Entiendo estos enormes buques como una reducción de lo que ciertas agencias de viaje consideran el paraíso de la vida. La felicidad. A ver: concentrar a la gente en pequeños grupos para que se conozcan (y liguen, ahí está el caso de los viajes para singles, ¿no?), organizar todo tipo de jueguecitos para que treintañeros, cuarentañeros, cincuentañeros y hasta ochentaañeros recuerden sus veinte. Y, eso sí, siempre con una sonrisa. Porque te lo estás pasando fetén, que no se te olvide. Después, desembarcar en una ciudad bellísima, salir todos en tropel con la cámara, hacer cuatrocientas fotos a monumentos que apenas te da tiempo a ver y vuelta al barquito. Turisteo. ¿Esto es realmente el paraíso en vida?

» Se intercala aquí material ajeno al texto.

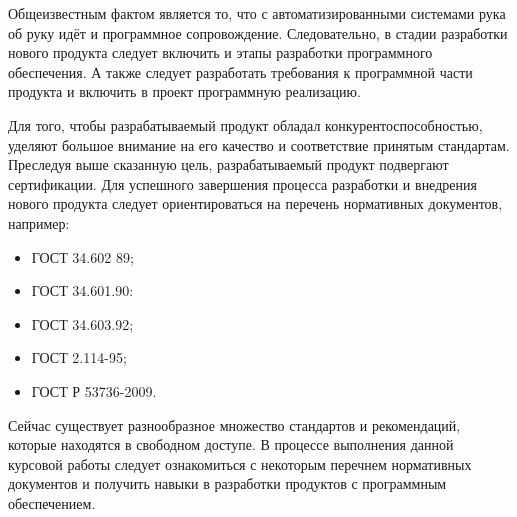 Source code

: Общеизвестным фактом является то, что с автоматизированными системами рука об руку идёт и программное сопровождение.
Следовательно, в стадии разработки нового продукта следует включить и этапы разработки программного обеспечения.
А также следует разработать требования к программной части продукта и включить в проект программную реализацию.

Для того, чтобы разрабатываемый продукт обладал конкурентоспособностью, уделяют большое внимание на его качество и соответствие принятым стандартам.
Преследуя выше сказанную цель, разрабатываемый продукт подвергают сертификации.
Для успешного завершения процесса разработки и внедрения нового продукта следует ориентироваться на перечень нормативных документов, например:
\begin{itemize}
\changefontsizes[14pt]{14pt}
	\item ГОСТ 34.602 89\cite{gost89};
	\item ГОСТ 34.601.90\cite{gost90}:
	\item ГОСТ 34.603.92\cite{gost92};
	\item ГОСТ 2.114-95\cite{gost95};
	\item ГОСТ Р 53736-2009\cite{gost09}.
\end{itemize}

Сейчас существует разнообразное множество стандартов и рекомендаций, которые находятся в свободном доступе.
В процессе выполнения данной курсовой работы следует ознакомиться с некоторым перечнем нормативных документов и получить 
навыки в разработки продуктов с программным обеспечением.
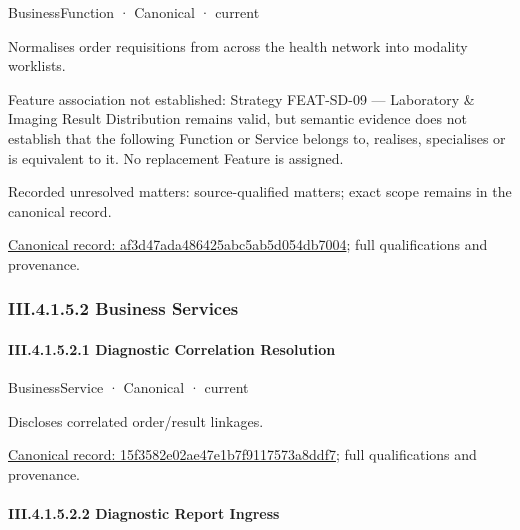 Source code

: \label{element:af3d47ada486425abc5ab5d054db7004}
{\small BusinessFunction · Canonical · current}\par

Normalises order requisitions from across the health network into modality worklists.



Feature association not established: Strategy FEAT-SD-09 — Laboratory \& Imaging Result Distribution remains valid, but semantic evidence does not establish that the following Function or Service belongs to, realises, specialises or is equivalent to it. No replacement Feature is assigned.


{\small Recorded unresolved matters: source-qualified matters; exact scope remains in the canonical record.}\par
{\footnotesize \href{../../../../continuum/business/business-function/af3d47ada486425abc5ab5d054db7004.md}{Canonical record: af3d47ada486425abc5ab5d054db7004}; full qualifications and provenance.}\par
\subsubsection*{III.4.1.5.2 Business Services}
\label{navigation:III.4.1.5.2}

\paragraph*{III.4.1.5.2.1 Diagnostic Correlation Resolution}
\label{navigation:III.4.1.5.2.1}

\label{element:15f3582e02ae47e1b7f9117573a8ddf7}
{\small BusinessService · Canonical · current}\par

Discloses correlated order/result linkages.


{\footnotesize \href{../../../../continuum/business/business-service/15f3582e02ae47e1b7f9117573a8ddf7.md}{Canonical record: 15f3582e02ae47e1b7f9117573a8ddf7}; full qualifications and provenance.}\par
\paragraph*{III.4.1.5.2.2 Diagnostic Report Ingress}
\label{navigation:III.4.1.5.2.2}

El párrafo anterior está salpicado de comentarios que me han hecho algunos usuarios de cruceros aunque, sobre todo, bebe de la lectura del reportaje de David Foster Wallace, Algo supuestamente divertido que nunca volveré a hacer, en el que narraba unas vacaciones cruceriles. Desde el adverbio, ya todo suena mal. Y eso es lo que percibe el pobre DFW: parece divertido, pero no lo es. ¿Por qué? Porque es una recreación, una felicidad metida con calzador. Que esto es lo que mola, y punto. Estresante, ¿no?

Convertimos la vida en representación, en anuncio. Las vacaciones tienen que ser ese catálogo de playas turquesas, margaritas y sonrisas. Y tienes que estar a bien con todo el mundo. El crucero no es más que ese símbolo que representa esa irrealidad que a toda costa queremos convertir en real.

Me alegro que Venecia haya dicho basta. Sus calles, su plaza de San Marcos, sus escondrijos sí que merecen una visita. Pero reposada. Y a ser posible, por la noche, vuelta al hotel, el hostal o la pensión. No a un camarote que flota en unas aguas tan ondulantes como la felicidad que vende la agencia de viajes.